- Theatrical release poster
- Original title: Al servicio de la mujer española
- Directed by: Jaime de Armiñán
- Written by: Jaime de Armiñán
- Starring: Marilina Ross; Adolfo Marsillach; Emilio Gutiérrez Caba; Amparo Baró; Mary Carrillo;
- Cinematography: Domingo Solano
- Edited by: José Luis Matesanz
- Music by: Carmen Santonja
- Production company: Exclusivas Molpeceres PC
- Release date: 20 October 1978;
- Country: Spain
- Language: Spanish

= At the Service of Spanish Womanhood =

At the Service of Spanish Womanhood (Al servicio de la mujer española) is a 1978 drama film written and directed by Jaime de Armiñán starring Marilina Ross and Adolfo Marsillach.

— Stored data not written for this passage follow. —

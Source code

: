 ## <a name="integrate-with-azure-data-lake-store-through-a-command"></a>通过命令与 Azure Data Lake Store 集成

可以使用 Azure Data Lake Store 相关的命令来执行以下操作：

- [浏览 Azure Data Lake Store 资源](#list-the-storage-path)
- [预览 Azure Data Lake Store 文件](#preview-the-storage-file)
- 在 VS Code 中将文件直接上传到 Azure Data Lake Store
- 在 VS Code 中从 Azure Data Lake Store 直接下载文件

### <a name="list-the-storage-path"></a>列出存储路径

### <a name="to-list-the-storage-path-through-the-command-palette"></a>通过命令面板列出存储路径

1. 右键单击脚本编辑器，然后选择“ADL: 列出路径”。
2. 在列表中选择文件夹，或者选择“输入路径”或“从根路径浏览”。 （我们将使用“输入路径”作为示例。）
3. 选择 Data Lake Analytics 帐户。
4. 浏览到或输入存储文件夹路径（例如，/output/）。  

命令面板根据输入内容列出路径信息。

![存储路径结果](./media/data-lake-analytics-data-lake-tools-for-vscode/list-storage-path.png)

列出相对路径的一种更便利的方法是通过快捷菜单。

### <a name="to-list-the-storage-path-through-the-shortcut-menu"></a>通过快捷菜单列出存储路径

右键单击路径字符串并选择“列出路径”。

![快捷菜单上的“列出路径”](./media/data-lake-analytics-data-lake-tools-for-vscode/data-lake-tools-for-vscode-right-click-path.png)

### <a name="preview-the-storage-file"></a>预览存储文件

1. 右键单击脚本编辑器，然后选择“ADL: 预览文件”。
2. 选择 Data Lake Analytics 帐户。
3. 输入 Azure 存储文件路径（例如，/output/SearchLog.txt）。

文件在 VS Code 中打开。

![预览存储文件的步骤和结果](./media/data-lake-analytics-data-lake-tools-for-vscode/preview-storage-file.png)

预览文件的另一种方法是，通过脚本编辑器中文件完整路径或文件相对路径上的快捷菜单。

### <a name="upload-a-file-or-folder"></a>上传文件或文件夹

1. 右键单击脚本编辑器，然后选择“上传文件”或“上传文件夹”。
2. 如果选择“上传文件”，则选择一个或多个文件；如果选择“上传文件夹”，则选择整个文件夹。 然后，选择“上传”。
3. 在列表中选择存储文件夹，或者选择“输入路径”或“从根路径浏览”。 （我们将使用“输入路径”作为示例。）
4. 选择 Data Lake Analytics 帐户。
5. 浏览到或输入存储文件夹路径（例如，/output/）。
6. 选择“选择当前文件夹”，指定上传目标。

The film uses the post-Francoist context of freedom to convey the Francoist legacy of repression.

== Plot ==
Female radio presenter Irene Galdós works in the Conservative-leaning love advice program "Entre nosotras" broadcast on Radio Pontevedra, with her suggestions still largely adhering to the dictatorship's Sección Femenina guidelines. Her anonide life is upended upon coming across the cinical and perverse Julio Hernández, scarred by the memories of his traumatizing Francoist education.

== Production ==
Shooting locations included Vigo.

== Release ==
The film was released theatrically on 20 October 1978.